(Beginning of Recorded information)

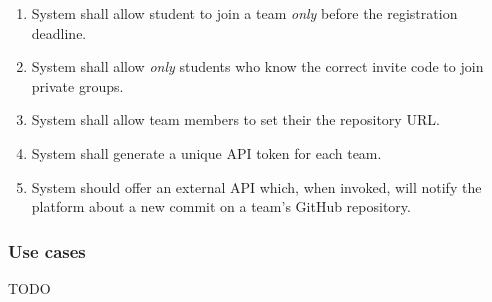 \begin{enumerate}[label=$\bullet$ \textbf{R\arabic*:}]
    \item System shall allow student to join a team \textit{only} before the registration deadline.
    \item System shall allow \textit{only} students who know the correct invite code to join private groups.
    \item System shall allow team members to set their the repository URL.
    \item System shall generate a unique API token for each team.
    \item System should offer an external API which, when invoked, will notify the platform about a new commit on a team’s GitHub repository.
\end{enumerate}
\subsubsection{Use cases}
TODO
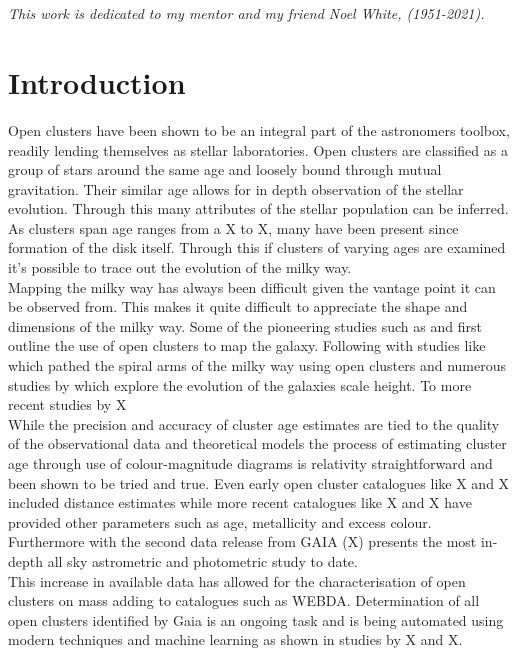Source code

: \section*{}


\begin{center}
    \textit{This work is dedicated to my mentor and my friend Noel White, (1951-2021).}
\end{center}

\section{Introduction} \label{sec:intro}

Open clusters have been shown to be an integral part of the astronomers toolbox, readily lending themselves as stellar laboratories. Open clusters are classified as a group of stars around the same age and loosely bound through mutual gravitation. 
Their similar age allows for in depth observation of the stellar evolution.  Through this many attributes of the stellar population can be inferred. As clusters span age ranges from a X to X, many have been present since formation of the disk itself. Through this if clusters of varying ages are examined it's possible to trace out the evolution of the milky way.  \\

Mapping the milky way has always been difficult given the vantage point it can be observed from. This makes it quite difficult to appreciate the shape and dimensions of the milky way. Some of the pioneering studies such as \cite{1785RSPT...75..213H,1918ApJ....48..154S} and \cite{1930LicOB..14..154T} first outline the use of open clusters to map the galaxy. Following with studies like \cite{1970IAUS...38..205B} which pathed the spiral arms of the milky way using open clusters and numerous studies by \cite{1958ZA.....46..176V} which explore the evolution of the galaxies scale height. To more recent studies by X \\

While the precision and accuracy of cluster age estimates are tied to the quality of the observational data and theoretical models the process of estimating cluster age through use of colour-magnitude diagrams is relativity straightforward  and been shown to be tried and true. Even early open cluster catalogues like X and X included distance estimates while more recent catalogues like X and X have provided other parameters such as age, metallicity  and excess colour. Furthermore with the second data release from GAIA (X) presents the most in-depth all sky astrometric and photometric study to date. \\
This increase in available data has allowed for the characterisation of open clusters on mass adding to catalogues such as WEBDA. Determination of all open clusters identified by Gaia is an ongoing task and is being automated using modern techniques and machine learning as shown in studies by X and X. \\

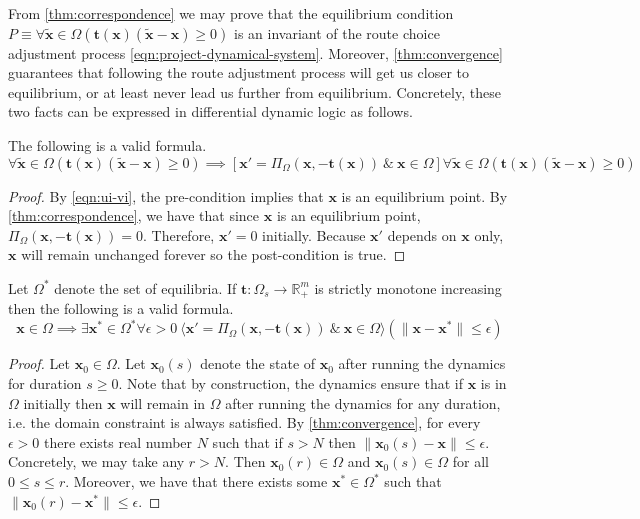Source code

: From \cref{thm:correspondence} we may prove that the equilibrium condition $P \equiv \forall \mathbf{\tilde{x}} \in \Omega (\mathbf{t}(\mathbf{x})(\mathbf{\tilde{x}}- \mathbf{x}) \geq 0)$ is an invariant of the route choice adjustment process \eqref{eqn:project-dynamical-system}.
Moreover, \cref{thm:convergence} guarantees that following the route adjustment process will get us closer to equilibrium, or at least never lead us further from equilibrium.
Concretely, these two facts can be expressed in differential dynamic logic as follows.

\begin{theorem}
    The following is a valid formula.
    $$\forall \mathbf{\tilde{x}} \in \Omega (\mathbf{t}(\mathbf{x})(\mathbf{\tilde{x}}- \mathbf{x}) \geq 0) \implies [\mathbf{x}'=\Pi_{\Omega}(\mathbf{x}, -\mathbf{t}(\mathbf{x}))\ \&\ \mathbf{x}\in \Omega] \forall \mathbf{\tilde{x}} \in \Omega (\mathbf{t}(\mathbf{x})(\mathbf{\tilde{x}}- \mathbf{x}) \geq 0)$$
\end{theorem}

\begin{proof}
    By \eqref{eqn:ui-vi}, the pre-condition implies that $\mathbf{x}$ is an equilibrium point.
    By \cref{thm:correspondence}, we have that since $\mathbf{x}$ is an equilibrium point,  $\Pi_{\Omega}(\mathbf{x}, -\mathbf{t}(\mathbf{x})) = 0$.
    Therefore, $\mathbf{x}'=0$ initially. Because $\mathbf{x}'$ depends on $\mathbf{x}$ only, $\mathbf{x}$ will remain unchanged forever so the post-condition is true.
\end{proof}

\begin{theorem}
    \label{thm:dl:convergence}
    Let $\Omega^*$ denote the set of equilibria.
    If $\mathbf{t}: \Omega_s \to \mathbb{R}^m_+$ is strictly monotone increasing then the following is a valid formula.
    $$\mathbf{x} \in \Omega \implies \exists \mathbf{x}^*\in \Omega^* \forall \epsilon > 0\ \langle \mathbf{x}'=\Pi_{\Omega}(\mathbf{x}, -\mathbf{t}(\mathbf{x}))\ \&\ \mathbf{x}\in \Omega\rangle ( \|\mathbf{x} - \mathbf{x}^*\| \leq \epsilon)$$
\end{theorem}

\begin{proof}
    Let $\mathbf{x}_0 \in \Omega$. Let $\mathbf{x}_0(s)$ denote the state of $\mathbf{x}_0$ after running the dynamics for duration $s\geq 0$.
    Note that by construction, the dynamics ensure that if $\mathbf{x}$ is in $\Omega$ initially then $\mathbf{x}$ will remain in $\Omega$ after running the dynamics for any duration, i.e. the domain constraint is always satisfied.
    By \cref{thm:convergence}, for every $\epsilon > 0$ there exists real number $N$ such that if $s > N$ then $\|\mathbf{x}_0(s) - \mathbf{x}\| \leq \epsilon$. 
    Concretely, we may take any $r > N$.
    Then $\mathbf{x}_0(r) \in \Omega$ and $\mathbf{x}_0(s) \in \Omega$ for all $0 \leq s \leq r$.
    Moreover, we have that there exists some $\mathbf{x}^*\in \Omega^*$  such that $\|\mathbf{x}_0(r) - \mathbf{x}^*\| \leq \epsilon$.
\end{proof}
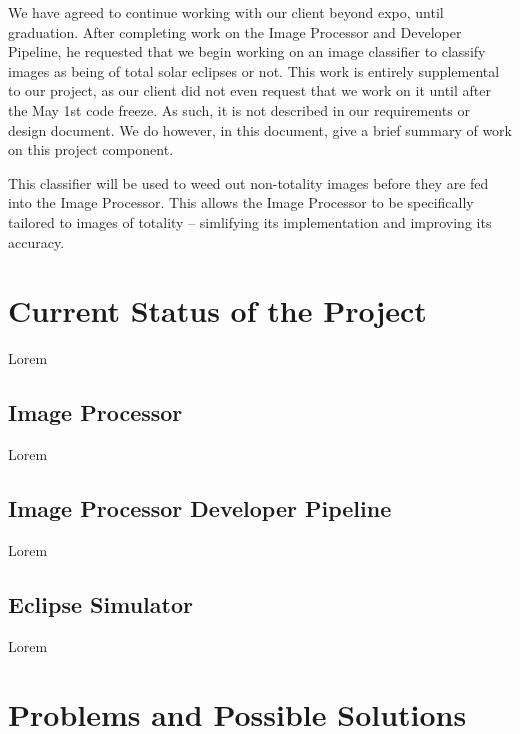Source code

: \documentclass[10pt, onecolumn, draftclsnofoot, letterpaper, compsoc]{IEEEtran}
\begin{document}
We have agreed to continue working with our client beyond expo, until graduation.
After completing work on the Image Processor and Developer Pipeline, he
requested that we begin working on an image classifier to classify images as being of
total solar eclipses or not. This work is entirely supplemental to our project, as
our client did not even request that we work on it until after the May 1st code freeze.
As such, it is not described in our requirements or design document. We do however, in this
document, give a brief summary of work on this project component.

This classifier will be used to weed out non-totality images before they are fed into the
Image Processor. This allows the Image Processor to be specifically tailored to images
of totality -- simlifying its implementation and improving its accuracy. \\

\section{Current Status of the Project}

Lorem \\

\subsection{Image Processor}

Lorem \\

\subsection{Image Processor Developer Pipeline}

Lorem \\

\subsection{Eclipse Simulator}

Lorem \\


\section{Problems and Possible Solutions}
\end{document}
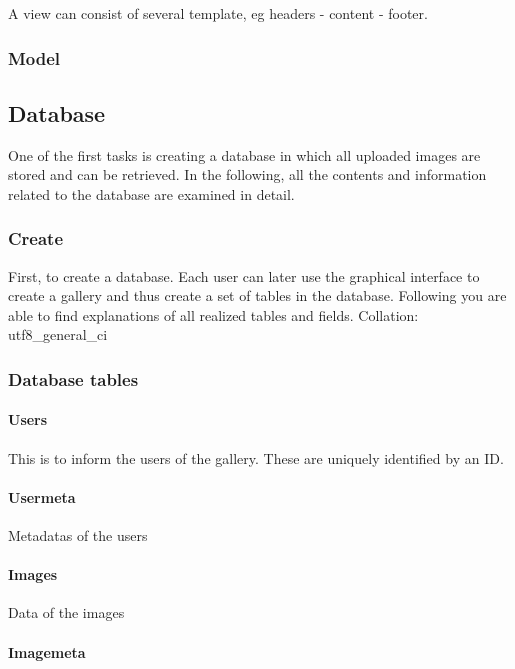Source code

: \documentclass[a4paper,12pt,oneside]{article} %
\begin{document}
A view can consist of several template, eg headers - content - footer.


\subsubsection*{Model}


\subsection{Database }

One of the first tasks is creating a database in which all uploaded
images are stored and can be retrieved. In the following, all the
contents and information related to the database are examined in detail.


\subsubsection{Create}

First, to create a database.  Each user can later use the graphical
interface to create a gallery and thus create a set of tables in the
database. Following you are able to find explanations of all realized
tables and fields. Collation: utf8\_general\_ci


\subsubsection{Database tables}


\paragraph*{Users}

This is to inform the users of the gallery. These are uniquely identified
by an ID.


\paragraph*{Usermeta}

Metadatas of the users


\paragraph*{Images}

Data of the images


\paragraph*{Imagemeta}
\end{document}
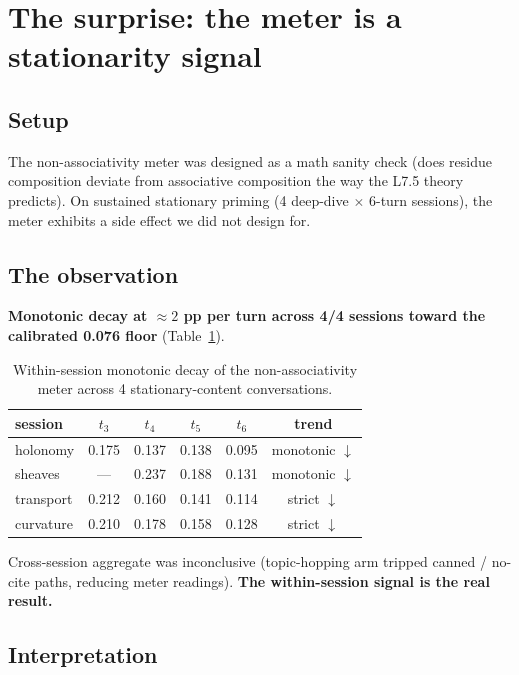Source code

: \documentclass[11pt,letterpaper]{article}
\begin{document}
\section{The surprise: the meter is a stationarity signal}
\label{sec:surprise}

\subsection{Setup}

The non-associativity meter was designed as a math sanity check (does
residue composition deviate from associative composition the way the
L7.5 theory predicts). On sustained stationary priming (4 deep-dive
$\times$ 6-turn sessions), the meter exhibits a side effect we did
not design for.

\subsection{The observation}

\textbf{Monotonic decay at $\approx 2$ pp per turn across 4/4
sessions toward the calibrated 0.076 floor}
(Table~\ref{tab:stationarity}).

\begin{table}[h]
\centering
\begin{tabular}{lccccc}
\toprule
session    & $t_3$ & $t_4$ & $t_5$ & $t_6$ & trend \\
\midrule
holonomy   & 0.175 & 0.137 & 0.138 & 0.095 & monotonic $\downarrow$ \\
sheaves    & ---   & 0.237 & 0.188 & 0.131 & monotonic $\downarrow$ \\
transport  & 0.212 & 0.160 & 0.141 & 0.114 & strict $\downarrow$ \\
curvature  & 0.210 & 0.178 & 0.158 & 0.128 & strict $\downarrow$ \\
\bottomrule
\end{tabular}
\caption{Within-session monotonic decay of the non-associativity
meter across 4 stationary-content conversations.}
\label{tab:stationarity}
\end{table}

Cross-session aggregate was inconclusive (topic-hopping arm tripped
canned / no-cite paths, reducing meter readings). \textbf{The
within-session signal is the real result.}

\subsection{Interpretation}
\end{document}
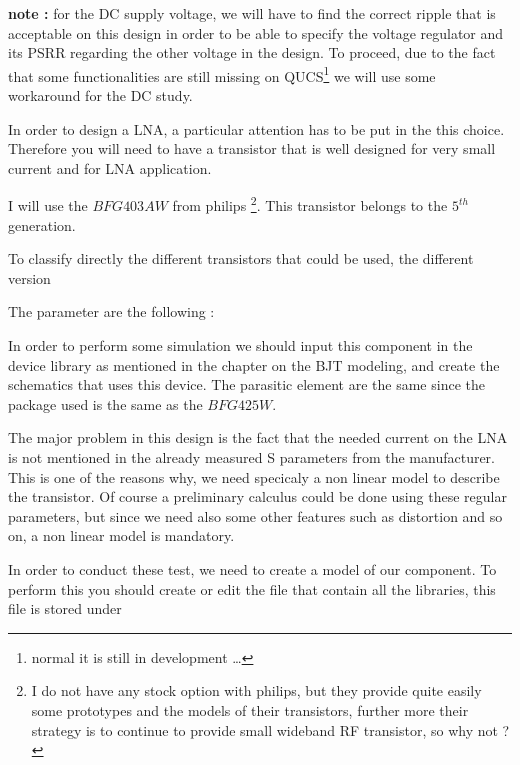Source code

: \textbf{note :} for the DC supply voltage, we will have to find the correct ripple that is acceptable on this design in order to be able to specify the voltage regulator and its PSRR regarding the other voltage in the design. To proceed, due to the fact that some functionalities are still missing on QUCS\footnote{normal it is still in development \ldots} we will use some workaround for the DC study.



In order to design a LNA, a particular attention has to be put in the this choice. Therefore you will need to have a transistor that is well designed for very small current and for LNA application. 

I will    use the $BFG403AW$ from  philips \footnote{I do not have any stock option with philips, but they provide quite easily some prototypes and the models of their transistors, further more their strategy is to continue to provide small wideband RF transistor, so why not ?}. This transistor belongs to the $5^{th}$ generation. 

To classify directly the different transistors that could be used, the different version 

The parameter are the following :



In order to perform some simulation we should input this component in the device library as mentioned in the chapter on the BJT modeling, and create the schematics that uses this device. The parasitic element are the same since the package used is the same as the $BFG425W$.


The major problem in this design is the fact that the needed current on the LNA is not mentioned in the already measured S parameters from the manufacturer. This is one of the reasons why, we need specicaly a non linear model to describe the transistor. Of course a preliminary calculus could be done using these regular parameters, but since we need also some other features such as distortion and so on, a non linear model is mandatory.

\bigskip 

In order to conduct these test, we need to create a model of our component. To perform this you should create or edit the file that contain all the libraries, this file is stored under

(End of Recorded information)

# What you have to do
Count the lines of the data that contain the word "Pipeline", and give only that number.

# Solved exercise
2